The road is out I-71 toward Lexington, but at Carrollton there's a turn into the hills along a two lane blacktop.  The road curves through shaded forrest, up into hills and across ridges.  This is the road I began traveling with my mother, grandmother and sister when I was eight and we went there to bury my father. Both my mother and father's side of the family came from Owen County and the first maternal grandfather there was John who settled on a rocky ground farm near a creek up there.

The grave was bought by my maternal grandmother when her husband died after coming in from the fields one hot July day, with a terrible headache. Before anyone could think the pain was serious he was dead of a cerebral hemorrhage. He was the first to occupy the plot.

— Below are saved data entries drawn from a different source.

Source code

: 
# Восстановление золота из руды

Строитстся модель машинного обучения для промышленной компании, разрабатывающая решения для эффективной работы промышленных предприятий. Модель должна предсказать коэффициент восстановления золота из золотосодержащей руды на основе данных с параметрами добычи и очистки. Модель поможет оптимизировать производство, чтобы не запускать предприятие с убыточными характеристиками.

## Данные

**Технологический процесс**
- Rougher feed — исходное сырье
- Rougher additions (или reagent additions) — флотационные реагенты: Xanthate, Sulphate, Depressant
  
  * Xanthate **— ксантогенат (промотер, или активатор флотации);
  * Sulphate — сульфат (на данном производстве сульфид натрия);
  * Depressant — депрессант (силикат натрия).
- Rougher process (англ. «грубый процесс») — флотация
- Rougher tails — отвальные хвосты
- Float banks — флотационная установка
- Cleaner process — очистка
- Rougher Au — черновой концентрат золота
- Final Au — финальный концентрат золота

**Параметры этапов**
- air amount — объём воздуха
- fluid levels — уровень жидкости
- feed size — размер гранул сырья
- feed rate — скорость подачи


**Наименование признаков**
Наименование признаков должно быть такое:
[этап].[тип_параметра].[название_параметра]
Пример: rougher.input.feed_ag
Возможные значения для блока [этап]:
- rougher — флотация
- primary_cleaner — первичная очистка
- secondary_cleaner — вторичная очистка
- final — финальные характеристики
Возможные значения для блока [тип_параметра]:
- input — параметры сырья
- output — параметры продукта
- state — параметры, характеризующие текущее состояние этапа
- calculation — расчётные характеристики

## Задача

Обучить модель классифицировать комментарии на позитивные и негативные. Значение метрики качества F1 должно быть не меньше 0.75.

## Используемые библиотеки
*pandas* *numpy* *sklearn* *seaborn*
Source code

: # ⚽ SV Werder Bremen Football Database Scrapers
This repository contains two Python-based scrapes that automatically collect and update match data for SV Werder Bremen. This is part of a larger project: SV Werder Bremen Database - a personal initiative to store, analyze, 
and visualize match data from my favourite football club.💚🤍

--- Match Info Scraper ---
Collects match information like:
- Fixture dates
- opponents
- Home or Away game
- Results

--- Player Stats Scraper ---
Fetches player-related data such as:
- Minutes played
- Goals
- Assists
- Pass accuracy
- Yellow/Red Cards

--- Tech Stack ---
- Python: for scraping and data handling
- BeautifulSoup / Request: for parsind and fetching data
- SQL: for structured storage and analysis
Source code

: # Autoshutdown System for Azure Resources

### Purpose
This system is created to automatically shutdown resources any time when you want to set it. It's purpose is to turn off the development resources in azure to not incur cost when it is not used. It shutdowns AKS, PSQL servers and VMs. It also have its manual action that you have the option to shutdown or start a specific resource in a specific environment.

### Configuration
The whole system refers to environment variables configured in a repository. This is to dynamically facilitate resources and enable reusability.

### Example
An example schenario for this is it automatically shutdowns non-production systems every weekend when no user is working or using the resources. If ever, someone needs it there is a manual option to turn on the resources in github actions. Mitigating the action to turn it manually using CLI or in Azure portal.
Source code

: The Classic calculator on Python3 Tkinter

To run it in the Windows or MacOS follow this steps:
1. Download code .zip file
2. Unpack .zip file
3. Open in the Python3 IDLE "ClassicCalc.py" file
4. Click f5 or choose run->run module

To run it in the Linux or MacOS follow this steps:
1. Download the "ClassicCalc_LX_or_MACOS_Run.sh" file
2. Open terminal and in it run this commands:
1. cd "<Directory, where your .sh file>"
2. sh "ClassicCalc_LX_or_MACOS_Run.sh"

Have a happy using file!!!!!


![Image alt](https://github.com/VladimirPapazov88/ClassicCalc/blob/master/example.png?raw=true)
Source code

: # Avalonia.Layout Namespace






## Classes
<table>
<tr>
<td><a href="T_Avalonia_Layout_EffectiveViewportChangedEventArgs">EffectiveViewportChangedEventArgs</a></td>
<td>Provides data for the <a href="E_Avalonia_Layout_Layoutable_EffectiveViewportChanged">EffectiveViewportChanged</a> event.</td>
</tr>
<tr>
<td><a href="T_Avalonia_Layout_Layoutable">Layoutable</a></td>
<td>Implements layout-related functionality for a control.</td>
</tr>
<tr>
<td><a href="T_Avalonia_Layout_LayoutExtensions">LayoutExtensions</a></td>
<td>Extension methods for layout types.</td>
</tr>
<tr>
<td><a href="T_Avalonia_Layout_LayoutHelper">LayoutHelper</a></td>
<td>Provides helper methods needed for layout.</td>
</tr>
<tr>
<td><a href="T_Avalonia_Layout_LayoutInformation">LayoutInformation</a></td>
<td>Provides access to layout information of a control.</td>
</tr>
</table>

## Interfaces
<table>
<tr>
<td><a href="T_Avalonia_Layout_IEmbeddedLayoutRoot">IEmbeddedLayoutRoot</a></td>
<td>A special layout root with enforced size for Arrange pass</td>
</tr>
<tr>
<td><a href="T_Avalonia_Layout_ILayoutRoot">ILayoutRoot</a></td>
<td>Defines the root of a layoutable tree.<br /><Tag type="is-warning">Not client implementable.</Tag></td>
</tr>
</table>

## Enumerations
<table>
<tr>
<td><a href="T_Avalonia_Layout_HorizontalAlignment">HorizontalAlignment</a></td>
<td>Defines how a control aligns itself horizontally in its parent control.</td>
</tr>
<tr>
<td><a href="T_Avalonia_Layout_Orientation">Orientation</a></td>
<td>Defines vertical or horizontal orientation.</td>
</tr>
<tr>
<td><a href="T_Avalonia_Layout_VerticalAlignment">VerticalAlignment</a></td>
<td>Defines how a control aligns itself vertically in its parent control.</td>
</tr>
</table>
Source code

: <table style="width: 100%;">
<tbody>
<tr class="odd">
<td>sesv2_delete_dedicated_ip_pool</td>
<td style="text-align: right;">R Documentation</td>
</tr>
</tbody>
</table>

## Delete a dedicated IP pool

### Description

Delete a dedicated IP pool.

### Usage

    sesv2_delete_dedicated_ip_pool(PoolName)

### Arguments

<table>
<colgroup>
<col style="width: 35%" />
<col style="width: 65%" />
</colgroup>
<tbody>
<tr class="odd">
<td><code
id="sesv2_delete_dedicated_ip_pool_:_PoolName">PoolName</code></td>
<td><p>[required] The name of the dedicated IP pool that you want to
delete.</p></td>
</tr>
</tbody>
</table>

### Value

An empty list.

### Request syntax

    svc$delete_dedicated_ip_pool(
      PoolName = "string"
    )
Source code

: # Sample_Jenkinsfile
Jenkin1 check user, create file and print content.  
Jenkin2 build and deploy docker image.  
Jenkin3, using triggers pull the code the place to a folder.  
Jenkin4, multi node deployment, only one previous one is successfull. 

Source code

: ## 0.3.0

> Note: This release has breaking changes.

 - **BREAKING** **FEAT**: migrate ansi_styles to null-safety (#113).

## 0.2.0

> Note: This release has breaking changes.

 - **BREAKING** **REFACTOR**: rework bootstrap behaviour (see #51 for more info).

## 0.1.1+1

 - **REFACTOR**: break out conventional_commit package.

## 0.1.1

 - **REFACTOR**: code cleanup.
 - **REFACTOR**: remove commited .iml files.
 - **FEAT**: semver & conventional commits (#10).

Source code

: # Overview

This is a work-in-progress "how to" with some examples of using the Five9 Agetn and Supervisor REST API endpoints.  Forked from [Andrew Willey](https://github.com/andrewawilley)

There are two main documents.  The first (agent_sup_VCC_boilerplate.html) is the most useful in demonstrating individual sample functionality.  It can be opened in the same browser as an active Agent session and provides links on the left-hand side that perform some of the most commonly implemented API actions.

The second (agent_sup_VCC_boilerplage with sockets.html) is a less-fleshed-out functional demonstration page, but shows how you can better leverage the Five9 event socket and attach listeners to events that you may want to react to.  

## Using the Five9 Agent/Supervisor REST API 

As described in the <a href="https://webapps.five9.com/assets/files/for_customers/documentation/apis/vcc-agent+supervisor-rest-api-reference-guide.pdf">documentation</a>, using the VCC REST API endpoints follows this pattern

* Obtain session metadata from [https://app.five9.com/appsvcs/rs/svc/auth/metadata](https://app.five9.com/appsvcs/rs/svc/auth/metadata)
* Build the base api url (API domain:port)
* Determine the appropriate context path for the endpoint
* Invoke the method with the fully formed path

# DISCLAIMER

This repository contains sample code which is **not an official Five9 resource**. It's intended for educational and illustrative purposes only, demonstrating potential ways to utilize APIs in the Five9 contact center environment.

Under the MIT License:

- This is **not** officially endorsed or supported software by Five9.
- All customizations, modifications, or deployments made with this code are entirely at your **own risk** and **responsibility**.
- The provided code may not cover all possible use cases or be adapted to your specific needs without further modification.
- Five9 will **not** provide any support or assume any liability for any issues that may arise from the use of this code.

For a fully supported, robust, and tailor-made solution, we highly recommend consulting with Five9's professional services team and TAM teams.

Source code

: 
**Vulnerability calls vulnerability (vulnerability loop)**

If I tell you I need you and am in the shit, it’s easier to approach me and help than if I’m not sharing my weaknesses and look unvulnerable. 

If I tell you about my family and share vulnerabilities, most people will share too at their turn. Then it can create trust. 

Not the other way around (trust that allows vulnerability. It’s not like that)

My father followed in the second grave in 1959. My grandmother was next in 1971.  My husband was next in 1991.  My mother was the most recent in 1998.  The plot has three more empty spaces. There is one for me, my sister and her husband. As she lives in a far western state, I wonder if she will come back here.

It was to that old cemetery beside the two lane road I went this morning. The graveyard is encircled by a high iron fence with gates that are sometimes open and sometimes chained. Today they were chained and I arrived early, but I parked the truck in the short drive between the road and fence, entering through a small gate.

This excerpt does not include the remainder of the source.